Our weekly round-up of things we like here on the Design Week newsdesk.
Just My Type
The paperback edition of Simon Garfield’s typography masterpiece Just My Type is published next month. If you haven’t yet read Garfield’s hugely entertaining romp through the history of fonts, then now’s the time to do so. Emily Pacey reviewed the book here (https://www.designweek.co.uk/home/blog/just-my-type/3016787.article) when it was released in hardback. Just My Type: A Book About Fonts, is published by Profile Books on 29 September, priced at £9.99.
Illustration for Wooden Waves skatepark
The Wooden Waves skatepark in Newquay, Cornwall, is a pilot intitiative from Newquay Town Council and social enterprise XtraVert to find an effective and sustainable way of running the park. The project has drafted in Sutsu surf and skate clothing brand to create a mural for the park, and illustrator Jake Blanchard has lent a hand to create some beautiful designs for the ramps, inspired by the environment, music and mythology.
Andy Warhol’s New York City
An alternative city guide for visitors to New York, Andy Warhol’s New York City: Four Walks Uptown to Downtown, takes readers through his Factories and residences as well as the parks, galleries, cinemas, cafes and shops which touched his life.
Some of the buildings, like Warhol’s last Factory, (1984-1994) – an art deco electrical substation – have been raised to the ground, but are still traced and explained.
Our favourite discovery is Andy Mat (1977), a proposed restaurant at 933 Madison Avenue, which was to be the first branch of Warhol’s fast food chain.
Architectural drawings were worked-up and an alliance formed with British Entrepreneur Geoffrey Leeds but although investors had already spent $40,000 on rent and secured $1m in capital, the deal fell apart, allegedly over location concerns.
Interior designs by Ellen Lehman had already been worked-up to include red mohair and velvet banquettes.
Warhol said of the project, ‘I really like to eat alone. I want to start a chain of restaurants for other people who are like me, called “Andy-Mats – The Restaurant for the Lonely Person.” You get your food and then take your tray into a booth and watch television.’ Funny chap wasn’t he.

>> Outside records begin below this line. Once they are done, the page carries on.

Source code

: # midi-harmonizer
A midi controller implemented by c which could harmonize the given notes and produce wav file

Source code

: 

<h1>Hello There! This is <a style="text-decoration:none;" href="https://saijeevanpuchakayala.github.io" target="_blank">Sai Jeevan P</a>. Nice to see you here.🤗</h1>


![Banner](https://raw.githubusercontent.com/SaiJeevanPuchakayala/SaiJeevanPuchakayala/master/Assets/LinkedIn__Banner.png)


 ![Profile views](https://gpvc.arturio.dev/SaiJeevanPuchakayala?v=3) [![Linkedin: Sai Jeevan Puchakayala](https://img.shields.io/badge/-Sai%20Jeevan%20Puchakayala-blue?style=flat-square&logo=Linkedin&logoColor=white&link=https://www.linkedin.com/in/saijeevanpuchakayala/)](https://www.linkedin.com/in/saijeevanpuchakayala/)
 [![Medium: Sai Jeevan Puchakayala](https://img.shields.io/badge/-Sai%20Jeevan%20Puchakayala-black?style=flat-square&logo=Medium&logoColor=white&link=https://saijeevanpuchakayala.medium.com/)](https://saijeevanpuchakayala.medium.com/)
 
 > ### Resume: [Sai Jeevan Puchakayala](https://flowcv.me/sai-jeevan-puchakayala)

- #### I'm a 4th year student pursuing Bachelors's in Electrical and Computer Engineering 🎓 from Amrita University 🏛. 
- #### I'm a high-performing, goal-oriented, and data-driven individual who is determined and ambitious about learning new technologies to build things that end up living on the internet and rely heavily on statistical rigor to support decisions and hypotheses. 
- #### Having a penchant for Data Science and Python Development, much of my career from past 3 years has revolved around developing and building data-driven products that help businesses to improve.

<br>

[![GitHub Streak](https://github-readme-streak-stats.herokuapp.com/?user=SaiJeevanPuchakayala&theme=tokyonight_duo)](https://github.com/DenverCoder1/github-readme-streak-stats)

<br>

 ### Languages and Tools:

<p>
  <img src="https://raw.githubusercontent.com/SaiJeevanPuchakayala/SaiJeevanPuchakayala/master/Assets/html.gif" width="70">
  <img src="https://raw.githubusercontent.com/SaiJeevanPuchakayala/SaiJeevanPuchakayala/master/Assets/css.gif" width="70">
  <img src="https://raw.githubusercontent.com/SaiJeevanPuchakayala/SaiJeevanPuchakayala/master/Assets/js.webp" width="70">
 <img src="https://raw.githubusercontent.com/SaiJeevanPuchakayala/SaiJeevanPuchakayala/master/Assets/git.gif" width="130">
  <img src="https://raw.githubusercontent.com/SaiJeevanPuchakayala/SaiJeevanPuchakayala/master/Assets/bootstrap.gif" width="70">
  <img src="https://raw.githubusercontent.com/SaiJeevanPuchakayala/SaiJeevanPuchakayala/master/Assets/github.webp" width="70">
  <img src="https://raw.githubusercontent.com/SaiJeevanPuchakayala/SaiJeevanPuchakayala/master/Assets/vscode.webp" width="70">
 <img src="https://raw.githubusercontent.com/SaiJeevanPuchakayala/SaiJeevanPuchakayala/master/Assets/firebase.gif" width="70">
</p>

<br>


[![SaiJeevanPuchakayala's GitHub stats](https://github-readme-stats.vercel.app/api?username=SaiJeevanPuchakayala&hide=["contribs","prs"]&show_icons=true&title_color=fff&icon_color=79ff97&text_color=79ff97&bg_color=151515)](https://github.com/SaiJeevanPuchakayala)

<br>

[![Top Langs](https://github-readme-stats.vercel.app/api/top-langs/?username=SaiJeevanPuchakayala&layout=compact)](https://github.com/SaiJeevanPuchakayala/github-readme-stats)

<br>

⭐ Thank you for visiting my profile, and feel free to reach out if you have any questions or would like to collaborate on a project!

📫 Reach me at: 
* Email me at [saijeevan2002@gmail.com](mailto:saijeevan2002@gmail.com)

The orders were to be placed by a system of pneumatic tubes allowing offsite pre-prepared food to be delivered to the kitchen and re-heated. There would be no in-house chef.
Pocket sized, detailed, candid and indexed, this book should serve armchair tourists and holidaymakers alike.
Why stop here though. Possibilities for a series could potentially include Morrisey’s Manchester: The Essential Smith’s Tour – oh no, someone’s already done that. Erm, Delia Smith’s Guide to Norwich: a Banquet of Food and Football.
Andy Warhol’s New York City: Four Walks Uptown to Downtown by Thomas Kiedrowski with illustrations by Vito Giallo, published on 6 September by The Little Bookroom.